» TASK TO CARRY OUT
The output should be all entries, each matching the original exactly.

BEGIN

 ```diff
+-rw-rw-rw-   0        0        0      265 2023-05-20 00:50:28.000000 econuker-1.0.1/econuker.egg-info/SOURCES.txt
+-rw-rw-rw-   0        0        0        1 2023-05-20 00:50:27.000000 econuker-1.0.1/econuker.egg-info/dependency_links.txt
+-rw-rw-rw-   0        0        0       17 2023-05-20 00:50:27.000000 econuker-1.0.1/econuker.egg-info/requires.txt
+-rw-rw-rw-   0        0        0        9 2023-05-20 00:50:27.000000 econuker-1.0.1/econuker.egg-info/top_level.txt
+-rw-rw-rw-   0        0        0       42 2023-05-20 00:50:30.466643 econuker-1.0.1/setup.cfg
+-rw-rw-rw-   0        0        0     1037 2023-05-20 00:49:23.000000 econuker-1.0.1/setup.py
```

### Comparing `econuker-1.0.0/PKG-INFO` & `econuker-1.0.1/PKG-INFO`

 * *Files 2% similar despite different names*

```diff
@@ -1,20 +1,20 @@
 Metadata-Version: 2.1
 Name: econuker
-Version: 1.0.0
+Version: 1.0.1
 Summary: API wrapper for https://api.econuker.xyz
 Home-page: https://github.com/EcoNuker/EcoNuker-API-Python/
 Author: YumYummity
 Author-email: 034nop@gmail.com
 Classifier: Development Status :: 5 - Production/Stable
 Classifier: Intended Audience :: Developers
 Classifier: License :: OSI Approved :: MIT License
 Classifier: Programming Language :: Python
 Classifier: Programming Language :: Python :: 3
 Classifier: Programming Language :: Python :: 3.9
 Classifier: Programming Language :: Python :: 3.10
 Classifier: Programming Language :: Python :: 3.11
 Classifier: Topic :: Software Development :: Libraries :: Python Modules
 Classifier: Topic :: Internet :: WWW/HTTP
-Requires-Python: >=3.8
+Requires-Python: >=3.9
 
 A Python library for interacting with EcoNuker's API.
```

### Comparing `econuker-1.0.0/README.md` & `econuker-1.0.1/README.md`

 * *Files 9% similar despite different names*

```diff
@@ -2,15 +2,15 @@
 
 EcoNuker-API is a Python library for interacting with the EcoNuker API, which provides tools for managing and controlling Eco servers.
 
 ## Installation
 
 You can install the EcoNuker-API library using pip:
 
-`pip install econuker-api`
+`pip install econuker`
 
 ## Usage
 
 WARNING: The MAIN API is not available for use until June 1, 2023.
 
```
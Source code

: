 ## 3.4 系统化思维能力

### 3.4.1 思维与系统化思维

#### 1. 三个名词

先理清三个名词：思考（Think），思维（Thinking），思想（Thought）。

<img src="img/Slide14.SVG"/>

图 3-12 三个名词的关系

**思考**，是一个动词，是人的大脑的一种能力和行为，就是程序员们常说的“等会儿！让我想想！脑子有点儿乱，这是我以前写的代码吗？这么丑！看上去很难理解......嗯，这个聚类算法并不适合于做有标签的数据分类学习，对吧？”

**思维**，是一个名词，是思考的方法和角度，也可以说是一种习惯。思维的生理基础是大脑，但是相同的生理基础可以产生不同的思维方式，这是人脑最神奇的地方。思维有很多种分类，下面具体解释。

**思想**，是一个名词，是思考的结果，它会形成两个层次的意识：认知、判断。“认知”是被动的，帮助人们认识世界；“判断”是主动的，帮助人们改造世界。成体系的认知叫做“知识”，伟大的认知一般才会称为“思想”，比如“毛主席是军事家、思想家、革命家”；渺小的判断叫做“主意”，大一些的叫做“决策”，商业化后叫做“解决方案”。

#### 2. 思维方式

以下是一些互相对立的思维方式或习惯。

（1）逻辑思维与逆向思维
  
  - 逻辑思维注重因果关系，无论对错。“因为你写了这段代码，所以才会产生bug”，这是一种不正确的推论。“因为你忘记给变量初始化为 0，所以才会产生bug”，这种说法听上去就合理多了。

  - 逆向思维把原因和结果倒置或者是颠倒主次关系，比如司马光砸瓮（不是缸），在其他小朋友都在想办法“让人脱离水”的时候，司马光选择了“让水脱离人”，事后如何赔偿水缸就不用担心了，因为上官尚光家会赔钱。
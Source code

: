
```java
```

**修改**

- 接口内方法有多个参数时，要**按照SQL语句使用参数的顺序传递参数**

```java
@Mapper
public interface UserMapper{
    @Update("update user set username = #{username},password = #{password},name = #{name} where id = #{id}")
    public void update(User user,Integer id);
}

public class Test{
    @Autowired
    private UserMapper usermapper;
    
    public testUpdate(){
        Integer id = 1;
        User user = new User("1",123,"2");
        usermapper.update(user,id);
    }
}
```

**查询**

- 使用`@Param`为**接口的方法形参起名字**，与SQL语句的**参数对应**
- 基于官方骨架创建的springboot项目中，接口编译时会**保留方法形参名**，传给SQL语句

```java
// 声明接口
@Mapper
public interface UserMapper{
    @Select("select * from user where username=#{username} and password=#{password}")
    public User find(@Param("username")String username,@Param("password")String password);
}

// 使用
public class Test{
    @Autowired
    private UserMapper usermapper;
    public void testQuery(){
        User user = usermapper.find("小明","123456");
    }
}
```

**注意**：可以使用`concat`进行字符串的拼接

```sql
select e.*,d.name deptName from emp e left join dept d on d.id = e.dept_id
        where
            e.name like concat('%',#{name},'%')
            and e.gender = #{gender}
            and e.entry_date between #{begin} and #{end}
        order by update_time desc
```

END

» ANSWER SPACE
 ```diff
+-rw-rw-rw-   0        0        0      265 2023-05-20 00:50:28.000000 econuker-1.0.1/econuker.egg-info/SOURCES.txt
+-rw-rw-rw-   0        0        0        1 2023-05-20 00:50:27.000000 econuker-1.0.1/econuker.egg-info/dependency_links.txt
+-rw-rw-rw-   0        0        0       17 2023-05-20 00:50:27.000000 econuker-1.0.1/econuker.egg-info/requires.txt
+-rw-rw-rw-   0        0        0        9 2023-05-20 00:50:27.000000 econuker-1.0.1/econuker.egg-info/top_level.txt
+-rw-rw-rw-   0        0        0       42 2023-05-20 00:50:30.466643 econuker-1.0.1/setup.cfg
+-rw-rw-rw-   0        0        0     1037 2023-05-20 00:49:23.000000 econuker-1.0.1/setup.py
```

### Comparing `econuker-1.0.0/PKG-INFO` & `econuker-1.0.1/PKG-INFO`

 * *Files 2% similar despite different names*

```diff
@@ -1,20 +1,20 @@
 Metadata-Version: 2.1
 Name: econuker
-Version: 1.0.0
+Version: 1.0.1
 Summary: API wrapper for https://api.econuker.xyz
 Home-page: https://github.com/EcoNuker/EcoNuker-API-Python/
 Author: YumYummity
 Author-email: 034nop@gmail.com
 Classifier: Development Status :: 5 - Production/Stable
 Classifier: Intended Audience :: Developers
 Classifier: License :: OSI Approved :: MIT License
 Classifier: Programming Language :: Python
 Classifier: Programming Language :: Python :: 3
 Classifier: Programming Language :: Python :: 3.9
 Classifier: Programming Language :: Python :: 3.10
 Classifier: Programming Language :: Python :: 3.11
 Classifier: Topic :: Software Development :: Libraries :: Python Modules
 Classifier: Topic :: Internet :: WWW/HTTP
-Requires-Python: >=3.8
+Requires-Python: >=3.9
 
 A Python library for interacting with EcoNuker's API.
```

### Comparing `econuker-1.0.0/README.md` & `econuker-1.0.1/README.md`

 * *Files 9% similar despite different names*

```diff
@@ -2,15 +2,15 @@
 
 EcoNuker-API is a Python library for interacting with the EcoNuker API, which provides tools for managing and controlling Eco servers.
 
 ## Installation
 
 You can install the EcoNuker-API library using pip:
 
-`pip install econuker-api`
+`pip install econuker`
 
 ## Usage
 
 WARNING: The MAIN API is not available for use until June 1, 2023.
 
```
Source code

: ## 3.4 系统化思维能力

### 3.4.1 思维与系统化思维

#### 1. 三个名词

先理清三个名词：思考（Think），思维（Thinking），思想（Thought）。

<img src="img/Slide14.SVG"/>

图 3-12 三个名词的关系

**思考**，是一个动词，是人的大脑的一种能力和行为，就是程序员们常说的“等会儿！让我想想！脑子有点儿乱，这是我以前写的代码吗？这么丑！看上去很难理解......嗯，这个聚类算法并不适合于做有标签的数据分类学习，对吧？”

**思维**，是一个名词，是思考的方法和角度，也可以说是一种习惯。思维的生理基础是大脑，但是相同的生理基础可以产生不同的思维方式，这是人脑最神奇的地方。思维有很多种分类，下面具体解释。

**思想**，是一个名词，是思考的结果，它会形成两个层次的意识：认知、判断。“认知”是被动的，帮助人们认识世界；“判断”是主动的，帮助人们改造世界。成体系的认知叫做“知识”，伟大的认知一般才会称为“思想”，比如“毛主席是军事家、思想家、革命家”；渺小的判断叫做“主意”，大一些的叫做“决策”，商业化后叫做“解决方案”。

#### 2. 思维方式

以下是一些互相对立的思维方式或习惯。

（1）逻辑思维与逆向思维
  
  - 逻辑思维注重因果关系，无论对错。“因为你写了这段代码，所以才会产生bug”，这是一种不正确的推论。“因为你忘记给变量初始化为 0，所以才会产生bug”，这种说法听上去就合理多了。

  - 逆向思维把原因和结果倒置或者是颠倒主次关系，比如司马光砸瓮（不是缸），在其他小朋友都在想办法“让人脱离水”的时候，司马光选择了“让水脱离人”，事后如何赔偿水缸就不用担心了，因为上官尚光家会赔钱。
Source code

:
```java
```

**修改**

- 接口内方法有多个参数时，要**按照SQL语句使用参数的顺序传递参数**

```java
@Mapper
public interface UserMapper{
    @Update("update user set username = #{username},password = #{password},name = #{name} where id = #{id}")
    public void update(User user,Integer id);
}

public class Test{
    @Autowired
    private UserMapper usermapper;
    
    public testUpdate(){
        Integer id = 1;
        User user = new User("1",123,"2");
        usermapper.update(user,id);
    }
}
```

**查询**

- 使用`@Param`为**接口的方法形参起名字**，与SQL语句的**参数对应**
- 基于官方骨架创建的springboot项目中，接口编译时会**保留方法形参名**，传给SQL语句

```java
// 声明接口
@Mapper
public interface UserMapper{
    @Select("select * from user where username=#{username} and password=#{password}")
    public User find(@Param("username")String username,@Param("password")String password);
}

// 使用
public class Test{
    @Autowired
    private UserMapper usermapper;
    public void testQuery(){
        User user = usermapper.find("小明","123456");
    }
}
```

**注意**：可以使用`concat`进行字符串的拼接

```sql
select e.*,d.name deptName from emp e left join dept d on d.id = e.dept_id
        where
            e.name like concat('%',#{name},'%')
            and e.gender = #{gender}
            and e.entry_date between #{begin} and #{end}
        order by update_time desc
```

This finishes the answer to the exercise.